## [Material for this task]
========================

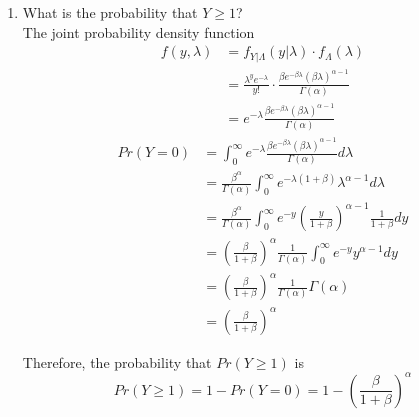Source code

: \documentclass[11pt]{article}
\begin{document}
\begin{enumerate}[label=\textbf{Question \arabic*:},start=1]
\begin{enumerate}
	\item What is the probability that $Y\geq 1$?\\
	
	The joint probability density function
	\begin{align*}
	f(y,\lambda) & = f_{Y|\Lambda}(y|\lambda) \cdot f_{\Lambda}(\lambda) \\
	& = \frac{\lambda^y e^{-\lambda}}{y!} \cdot \frac{\beta e^{-\beta \lambda} (\beta \lambda)^{\alpha-1}}{\Gamma(\alpha)} \\
	& = e^{-\lambda} \frac{\beta e^{-\beta \lambda} (\beta \lambda)^{\alpha-1}}{\Gamma(\alpha)}
	\end{align*}
	\begin{align*}
	Pr(Y=0) & = \int_0^{\infty} e^{-\lambda} \frac{\beta e^{-\beta \lambda} (\beta \lambda)^{\alpha-1}}{\Gamma(\alpha)} d\lambda \\
	& = \frac{\beta^\alpha}{\Gamma(\alpha)} \int_0^{\infty} e^{-\lambda(1+\beta)} \lambda^{\alpha-1} d \lambda \\
	& = \frac{\beta^\alpha}{\Gamma(\alpha)} \int_0^{\infty} e^{-y} (\frac{y}{1+\beta})^{\alpha-1} \frac{1}{1+\beta} dy \\
	& = (\frac{\beta}{1+\beta})^\alpha \frac{1}{\Gamma(\alpha)} \int_0^{\infty} e^{-y} y^{\alpha-1} dy \\
	& = (\frac{\beta}{1+\beta})^\alpha \frac{1}{\Gamma(\alpha)} \Gamma(\alpha) \\
	& = (\frac{\beta}{1+\beta})^\alpha
	\end{align*}
	
	Therefore, the probability that $Pr(Y \geq 1)$ is
	\[
	Pr(Y \geq 1) = 1 - Pr(Y=0) = 1 - (\frac{\beta}{1+\beta})^\alpha
	\]

\end{enumerate}







\end{enumerate}
\end{document}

========================

## [What the task requires]
If a line above contains the word "enumerate", list it.

## [Output for this task]
\begin{enumerate}[label=\textbf{Question \arabic*:},start=1]
\begin{enumerate}
\end{enumerate}
\end{enumerate}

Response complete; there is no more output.